Militaire inzet als voortzetting van binnenlandse politiek

MARTIJN KITZEN

Evacuatie op de internationale luchthaven van Kabul, 20 augustus 2021 (foto: Wikimedia Commons)

De snelle val van Kabul verraste me. Twee dagen ervoor dacht ik nog dat de hoofdstad te verdedigen was. Achteraf lijkt dit ook het geval te zijn geweest. De taliban gaven de Verenigde Staten (VS) de keuze om de stad in handen te houden of alleen het vliegveld. Zoals bekend werd het die laatste optie en ontvouwde er zich vervolgens een drama dat af en toe een rechtstreekse kopie van de aftocht uit Saigon leek. In eerste instantie was de situatie dusdanig chaotisch dat sommige vliegtuigen veel te vol zaten en andere nagenoeg leeg vertrokken. De beelden van Afghanen die vanaf een opstijgende C-17 hun dood tegemoet vielen zullen mij voor altijd bijblijven. Toen de operatie eenmaal soepel liep was er de tijdsdruk van de met de taliban afgesproken deadline en de dreiging van de Islamitische Staat in Khorasan (IS-K). Het was simpelweg onmogelijk iedereen te evacueren met als gevolg dat een groot aantal Afghanen zich letterlijk door het Westen in de steek gelaten voelt. Een triest einde van twintig jaar interventie in Afghanistan.

Wat mij niet verraste in dit hele drama was de rol van de politiek in bijna alle westerse landen. De snelheid waarmee de Afghaanse regering instortte was onverwacht, maar dat dit kon gebeuren zal de meesten van u niet verbazen. Maar goed, wij zijn vanuit ons werk dagelijks bezig met de wereld om ons heen en een hele generatie officieren is naar Afghanistan uitgezonden geweest. Maar we hebben toch buitenlands beleid om met zulke situaties om te gaan? De evacuatie uit Kabul heeft helaas echter weer eens pijnlijk duidelijk gemaakt dat dit te veel afhankelijk is van het binnenlandse politieke sentiment. In het geval van Nederland geldt dat de Haagse agenda bepaalt en internationale veiligheid is daarin niet bepaald toonaangevend. Ondanks aandringen van diverse kanten was er tot voor kort geen enkele urgentie voor wat betreft de situatie in Afghanistan en het naar Nederland halen van voormalige tolken en ander lokaal personeel. Pas toen de gebeurtenissen op de grond het nieuws gingen bepalen werd er actie ondernomen. Dat verklaart waarom er ondanks een enorme inspanning van onze militairen en diplomaten toch nog veel mensen moesten worden achtergelaten.

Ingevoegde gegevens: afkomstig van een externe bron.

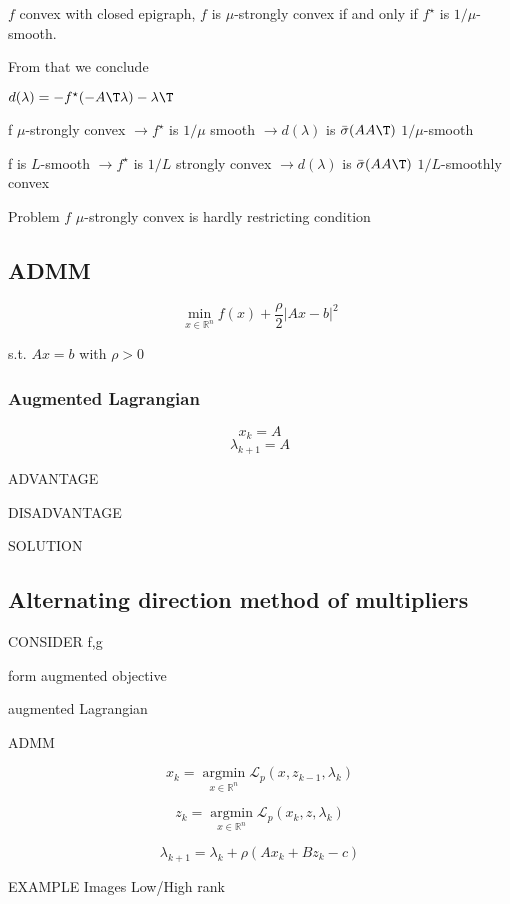 \begin{proposition}
	$f$ convex with closed epigraph, $f$ is $\mu$-strongly convex
	if and only if $f^\star$ is $1/\mu$-smooth.
\end{proposition}

From that we conclude

$d(\lambda) = -f^\star(-A\T\lambda)-\lambda\T$

f $\mu$-strongly convex $\rightarrow f^\star$ is $1/\mu$ smooth
$\rightarrow d(\lambda)$ is $\bar{\sigma}(AA\T)$ $1/\mu$-smooth

f is $L$-smooth $\rightarrow f^\star$ is $1/L$ strongly convex
$\rightarrow d(\lambda)$ is $\bar{\sigma}(AA\T)$ $1/L$-smoothly convex

Problem
$f$ $\mu$-strongly convex is hardly restricting condition

\subsection{ADMM}

$$\min_{x \in \mathbb{R}^{n}}f(x)+ \frac{\rho}{2}|Ax-b|^2 $$

s.t. $Ax=b$ with $\rho > 0$

\subsubsection{Augmented Lagrangian}

$$x_k = A$$
$$\lambda_{k+1} = A$$ %

ADVANTAGE

DISADVANTAGE

SOLUTION
\subsection{Alternating direction method  of multipliers}

CONSIDER f,g

form augmented objective

augmented  Lagrangian

ADMM

$$x_k=\underset{x \in \mathbb{R}^{n} }{\operatorname{argmin}}\mathcal{L}_p(x,z_{k-1},\lambda_k) $$

$$z_k=\underset{x \in \mathbb{R}^{n} }{\operatorname{argmin}}\mathcal{L}_p(x_k,z,\lambda_k) $$

$$ \lambda_{k+1}=\lambda_k+\rho(Ax_k+Bz_k-c)$$

EXAMPLE Images  Low/High rank



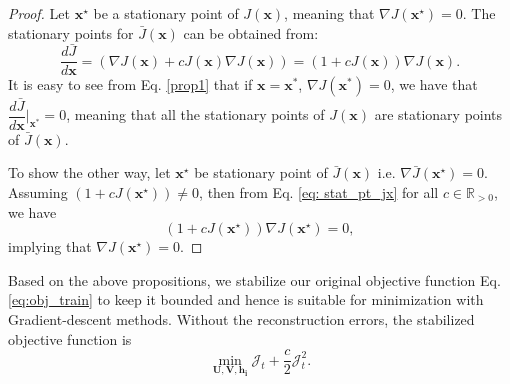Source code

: \documentclass[preview,border=0.3pt]{standalone}
\begin{document}
\begin{proof}
    Let $ \bm{x}^{\star} $ be a stationary point of $ J(\bm{x}) $, meaning that $ \nabla J(\bm{x}^{\star}) = 0$. The stationary points for $ \bar{J}(\bm{x})$ can be obtained from:
    \begin{equation}\label{eq: stat_pt_jx}
        \dfrac{d \bar{J}}{d \bm{x}} =\left(\nabla J(\bm{x}) + cJ(\bm{x})\nabla J(\bm{x})\right)
        = \left(1+c J(\bm{x})\right)\nabla J(\bm{x}).
    \end{equation}
    It is easy to see from Eq. \ref{prop1} that if $ \bm{x}=\bm{x}^{*} $, $ \nabla J(\bm{x}^*) = 0$, we have that $ \dfrac{d \bar{J}}{d \bm{x}}\Big|_{\bm{x}^*}=0$, meaning that all the stationary points of  $ J(\bm{x}) $ are stationary points of $ \bar{J}(\bm{x}) $.

    To show the other way, let $\bm{x}^{\star}$ be stationary point of $\bar{J}(\bm{x})$ i.e. $\nabla \bar{J}(\bm{x}^{\star})=0.$ Assuming $(1+cJ(\bm{x}^{\star}))\neq 0$, then from Eq. \ref{eq: stat_pt_jx} for all $ c\in \mathbb{R}_{>0}$, we have
    \begin{equation*}
        \left(1+cJ(\bm{x}^{\star})\right)\nabla J(\bm{x}^{\star})=0,
    \end{equation*}
    implying that $ \nabla J(\bm{x}^{\star}) = 0$.
\end{proof}
%
Based on the above propositions, we stabilize our original objective function Eq. \ref{eq:obj_train} to keep it bounded and hence is suitable for minimization with Gradient-descent methods. Without the reconstruction errors, the stabilized objective function is
\[
    \underset{\bm{U},\bm{V},\bm{h_{i}}}{\min}\mathcal{J}_{t} + \frac{c}{2}\mathcal{J}_{t}^2.
\]
\end{document}
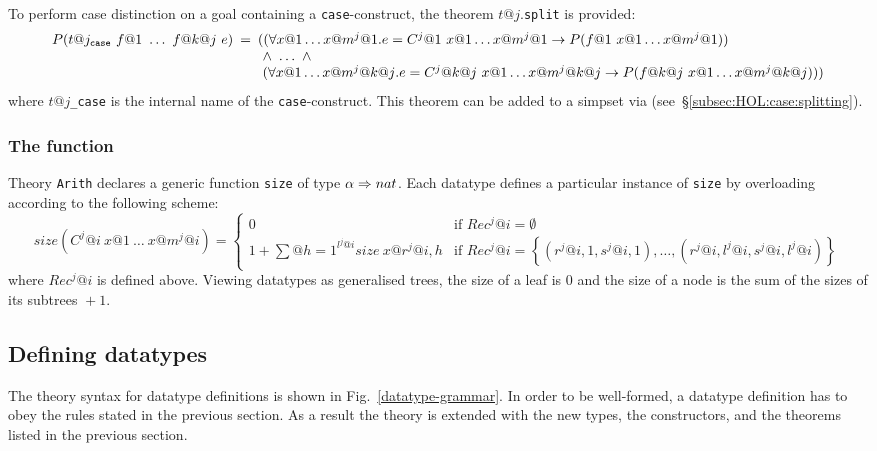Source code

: To perform case distinction on a goal containing a \texttt{case}-construct,
the theorem $t@j.$\texttt{split} is provided:
\[
\begin{array}{@{}rcl@{}}
P(t@j_\mathtt{case}~f@1~\dots~f@{k@j}~e) &\!\!\!=&
\!\!\! ((\forall x@1 \dots x@{m^j@1}. e = C^j@1~x@1\dots x@{m^j@1} \to
                             P(f@1~x@1\dots x@{m^j@1})) \\
&&\!\!\! ~\land~ \dots ~\land \\
&&~\!\!\! (\forall x@1 \dots x@{m^j@{k@j}}. e = C^j@{k@j}~x@1\dots x@{m^j@{k@j}} \to
                             P(f@{k@j}~x@1\dots x@{m^j@{k@j}})))
\end{array}
\]
where $t@j$\texttt{_case} is the internal name of the \texttt{case}-construct.
This theorem can be added to a simpset via 
(see~\S\ref{subsec:HOL:case:splitting}).

\subsubsection{The function }\label{sec:HOL:size}

Theory \texttt{Arith} declares a generic function \texttt{size} of type
$\alpha\Rightarrow nat$.  Each datatype defines a particular instance of \texttt{size}
by overloading according to the following scheme:
\[
size(C^j@i~x@1~\dots~x@{m^j@i}) = \!
\left\{
\begin{array}{ll}
0 & \!\mbox{if $Rec^j@i = \emptyset$} \\
1+\sum\limits@{h=1}^{l^j@i}size~x@{r^j@{i,h}} &
 \!\mbox{if $Rec^j@i = \left\{\left(r^j@{i,1},s^j@{i,1}\right),\ldots,
  \left(r^j@{i,l^j@i},s^j@{i,l^j@i}\right)\right\}$}
\end{array}
\right.
\]
where $Rec^j@i$ is defined above.  Viewing datatypes as generalised trees, the
size of a leaf is 0 and the size of a node is the sum of the sizes of its
subtrees ${}+1$.

\subsection{Defining datatypes}

The theory syntax for datatype definitions is shown in
Fig.~\ref{datatype-grammar}.  In order to be well-formed, a datatype
definition has to obey the rules stated in the previous section.  As a result
the theory is extended with the new types, the constructors, and the theorems
listed in the previous section.

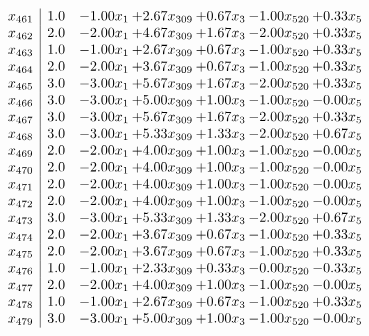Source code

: \documentclass[8pt]{article}
\begin{document}
\[\begin{array}{c| c c@{\hskip 2pt} c@{\hskip 2pt} c@{\hskip 2pt} c@{\hskip 2pt} c@{\hskip 2pt} }
 x_{461}   &  1.0 & -1.00 x_{1} & +  2.67 x_{309} & +  0.67 x_{3} & -1.00 x_{520} & +  0.33 x_{5}\\
 x_{462}   &  2.0 & -2.00 x_{1} & +  4.67 x_{309} & +  1.67 x_{3} & -2.00 x_{520} & +  0.33 x_{5}\\
 x_{463}   &  1.0 & -1.00 x_{1} & +  2.67 x_{309} & +  0.67 x_{3} & -1.00 x_{520} & +  0.33 x_{5}\\
 x_{464}   &  2.0 & -2.00 x_{1} & +  3.67 x_{309} & +  0.67 x_{3} & -1.00 x_{520} & +  0.33 x_{5}\\
 x_{465}   &  3.0 & -3.00 x_{1} & +  5.67 x_{309} & +  1.67 x_{3} & -2.00 x_{520} & +  0.33 x_{5}\\
 x_{466}   &  3.0 & -3.00 x_{1} & +  5.00 x_{309} & +  1.00 x_{3} & -1.00 x_{520} & -0.00 x_{5}\\
 x_{467}   &  3.0 & -3.00 x_{1} & +  5.67 x_{309} & +  1.67 x_{3} & -2.00 x_{520} & +  0.33 x_{5}\\
 x_{468}   &  3.0 & -3.00 x_{1} & +  5.33 x_{309} & +  1.33 x_{3} & -2.00 x_{520} & +  0.67 x_{5}\\
 x_{469}   &  2.0 & -2.00 x_{1} & +  4.00 x_{309} & +  1.00 x_{3} & -1.00 x_{520} & -0.00 x_{5}\\
 x_{470}   &  2.0 & -2.00 x_{1} & +  4.00 x_{309} & +  1.00 x_{3} & -1.00 x_{520} & -0.00 x_{5}\\
 x_{471}   &  2.0 & -2.00 x_{1} & +  4.00 x_{309} & +  1.00 x_{3} & -1.00 x_{520} & -0.00 x_{5}\\
 x_{472}   &  2.0 & -2.00 x_{1} & +  4.00 x_{309} & +  1.00 x_{3} & -1.00 x_{520} & -0.00 x_{5}\\
 x_{473}   &  3.0 & -3.00 x_{1} & +  5.33 x_{309} & +  1.33 x_{3} & -2.00 x_{520} & +  0.67 x_{5}\\
 x_{474}   &  2.0 & -2.00 x_{1} & +  3.67 x_{309} & +  0.67 x_{3} & -1.00 x_{520} & +  0.33 x_{5}\\
 x_{475}   &  2.0 & -2.00 x_{1} & +  3.67 x_{309} & +  0.67 x_{3} & -1.00 x_{520} & +  0.33 x_{5}\\
 x_{476}   &  1.0 & -1.00 x_{1} & +  2.33 x_{309} & +  0.33 x_{3} & -0.00 x_{520} & -0.33 x_{5}\\
 x_{477}   &  2.0 & -2.00 x_{1} & +  4.00 x_{309} & +  1.00 x_{3} & -1.00 x_{520} & -0.00 x_{5}\\
 x_{478}   &  1.0 & -1.00 x_{1} & +  2.67 x_{309} & +  0.67 x_{3} & -1.00 x_{520} & +  0.33 x_{5}\\
 x_{479}   &  3.0 & -3.00 x_{1} & +  5.00 x_{309} & +  1.00 x_{3} & -1.00 x_{520} & -0.00 x_{5}\\

\end{array}\]
\end{document}
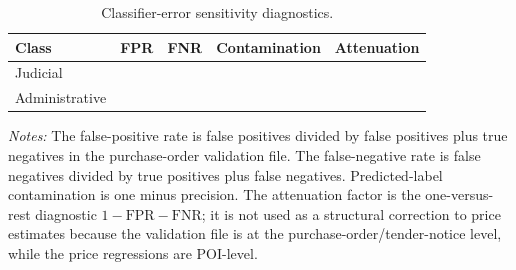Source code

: \begin{table}[ht]
\centering
\caption{Classifier-error sensitivity diagnostics.}
\label{tab:classifier_error_sensitivity}
\begin{threeparttable}
\small
\begin{tabular}{lcccc}
\toprule
Class & FPR & FNR & Contamination & Attenuation \\
\midrule
Judicial & \BPregexFprJudPct{} & \BPregexFnrJudPct{} & \BPregexContamJudPct{} & \BPregexAttenJud{} \\
Administrative & \BPregexFprAdmPct{} & \BPregexFnrAdmPct{} & \BPregexContamAdmPct{} & \BPregexAttenAdm{} \\
\bottomrule
\end{tabular}
\begin{tablenotes}[flushleft]\footnotesize
\item \textit{Notes:} The false-positive rate is false positives divided by false positives plus true negatives in the purchase-order validation file. The false-negative rate is false negatives divided by true positives plus false negatives. Predicted-label contamination is one minus precision. The attenuation factor is the one-versus-rest diagnostic $1-\mathrm{FPR}-\mathrm{FNR}$; it is not used as a structural correction to price estimates because the validation file is at the purchase-order/tender-notice level, while the price regressions are POI-level.
\end{tablenotes}
\end{threeparttable}
\end{table}
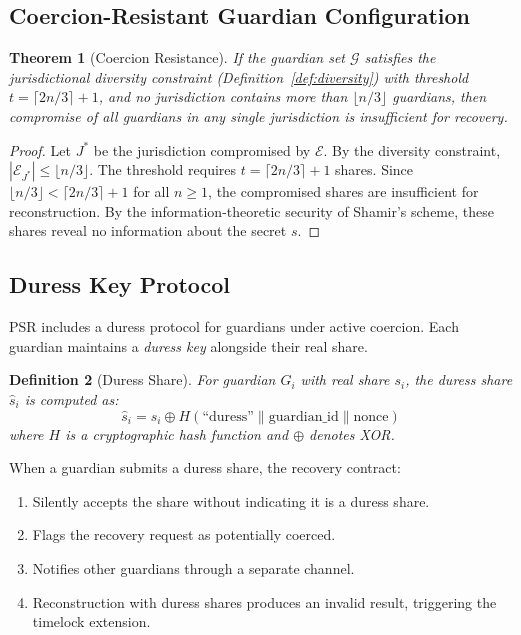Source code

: \documentclass[11pt,a4paper,twocolumn]{article}
\newtheorem{theorem}{Theorem}[section]
\newtheorem{definition}[theorem]{Definition}
\begin{document}
\subsection{Coercion-Resistant Guardian Configuration}

\begin{theorem}[Coercion Resistance]\label{thm:coercion}
If the guardian set $\mathcal{G}$ satisfies the jurisdictional diversity constraint (Definition~\ref{def:diversity}) with threshold $t = \lceil 2n/3 \rceil + 1$, and no jurisdiction contains more than $\lfloor n/3 \rfloor$ guardians, then compromise of all guardians in any single jurisdiction is insufficient for recovery.
\end{theorem}

\begin{proof}
Let $J^*$ be the jurisdiction compromised by $\mathcal{E}$. By the diversity constraint, $|\mathcal{E}_{J^*}| \leq \lfloor n/3 \rfloor$. The threshold requires $t = \lceil 2n/3 \rceil + 1$ shares. Since $\lfloor n/3 \rfloor < \lceil 2n/3 \rceil + 1$ for all $n \geq 1$, the compromised shares are insufficient for reconstruction. By the information-theoretic security of Shamir's scheme, these shares reveal no information about the secret $s$.
\end{proof}

\subsection{Duress Key Protocol}

PSR includes a duress protocol for guardians under active coercion. Each guardian maintains a \emph{duress key} alongside their real share.

\begin{definition}[Duress Share]
For guardian $G_i$ with real share $s_i$, the duress share $\hat{s}_i$ is computed as:
\begin{equation}
  \hat{s}_i = s_i \oplus H(\text{``duress''} \| \text{guardian\_id} \| \text{nonce})
\end{equation}
where $H$ is a cryptographic hash function and $\oplus$ denotes XOR.
\end{definition}

When a guardian submits a duress share, the recovery contract:
\begin{enumerate}
  \item Silently accepts the share without indicating it is a duress share.
  \item Flags the recovery request as potentially coerced.
  \item Notifies other guardians through a separate channel.
  \item Reconstruction with duress shares produces an invalid result, triggering the timelock extension.
\end{enumerate}
\end{document}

Niet de toestand in Kabul, maar de maatschappelijke verontwaardiging daarover in Nederland is leidend in het handelen van onze politici. Daarmee twijfel ik overigens niet aan de oprechtheid waarmee diverse Kamerleden zich hebben ingezet voor het lot van Nederlanders met een Afghaanse achtergrond en diegenen die voor onze missies gewerkt hebben. Aan de andere kant maakte een enkeling het zo bont om binnen een maand radicaal van standpunt te veranderen om het kabinet maar te kunnen wijzen op zijn falende aanpak. Het was ook pijnlijk om weer eens geconfronteerd te worden met het Haagse kortetermijngeheugen. Partijen die in het verleden duidelijk lieten zien eigen gewin te prefereren boven de situatie in Afghanistan of het lot van de lokale bevolking, ontpopten zich nu als groot voorvechters daarvan. Daarnaast viel me op dat fracties die vaak vooraan staan bij het bezuinigen op defensie en diplomatie nu om het hardst schreeuwden dat er meer moest gebeuren. Het kan verkeren.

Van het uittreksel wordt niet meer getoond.